Impala Security

Impala includes a fine-grained authorization framework for Hadoop, based on Apache Ranger. Ranger authorization was added in Impala 3.3.0. Together with the Kerberos authentication framework, Ranger takes Hadoop security to a new level needed for the requirements of highly regulated industries such as healthcare, financial services, and government. Impala also includes an auditing capability which was added in Impala 1.1.1; Impala generates the audit data which can be consumed, filtered, and visualized by cluster-management components focused on governance.

The Impala security features have several objectives. At the most basic level, security prevents accidents or mistakes that could disrupt application processing, delete or corrupt data, or reveal data to unauthorized users. More advanced security features and practices can harden the system against malicious users trying to gain unauthorized access or perform other disallowed operations. The auditing feature provides a way to confirm that no unauthorized access occurred, and detect whether any such attempts were made. This is a critical set of features for production deployments in large organizations that handle important or sensitive data. It sets the stage for multi-tenancy, where multiple applications run concurrently and are prevented from interfering with each other.

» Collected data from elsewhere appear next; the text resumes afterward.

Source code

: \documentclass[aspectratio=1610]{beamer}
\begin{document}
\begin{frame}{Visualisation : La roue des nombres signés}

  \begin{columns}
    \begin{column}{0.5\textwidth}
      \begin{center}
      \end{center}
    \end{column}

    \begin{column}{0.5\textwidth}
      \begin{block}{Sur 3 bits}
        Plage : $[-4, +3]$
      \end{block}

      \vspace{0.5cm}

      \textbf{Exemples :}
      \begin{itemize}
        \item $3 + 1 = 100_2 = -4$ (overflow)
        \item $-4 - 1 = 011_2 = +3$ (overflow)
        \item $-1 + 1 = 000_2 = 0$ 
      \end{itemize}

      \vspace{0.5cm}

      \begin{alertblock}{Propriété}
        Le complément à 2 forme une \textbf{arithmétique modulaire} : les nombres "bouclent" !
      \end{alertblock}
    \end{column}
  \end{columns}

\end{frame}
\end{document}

The material in this section presumes that you are already familiar with administering secure Linux systems. That is, you should know the general security practices for Linux and Hadoop, and their associated commands and configuration files. For example, you should know how to create Linux users and groups, manage Linux group membership, set Linux and HDFS file permissions and ownership, and designate the default permissions and ownership for new files. You should be familiar with the configuration of the nodes in your Hadoop cluster, and know how to apply configuration changes or run a set of commands across all the nodes.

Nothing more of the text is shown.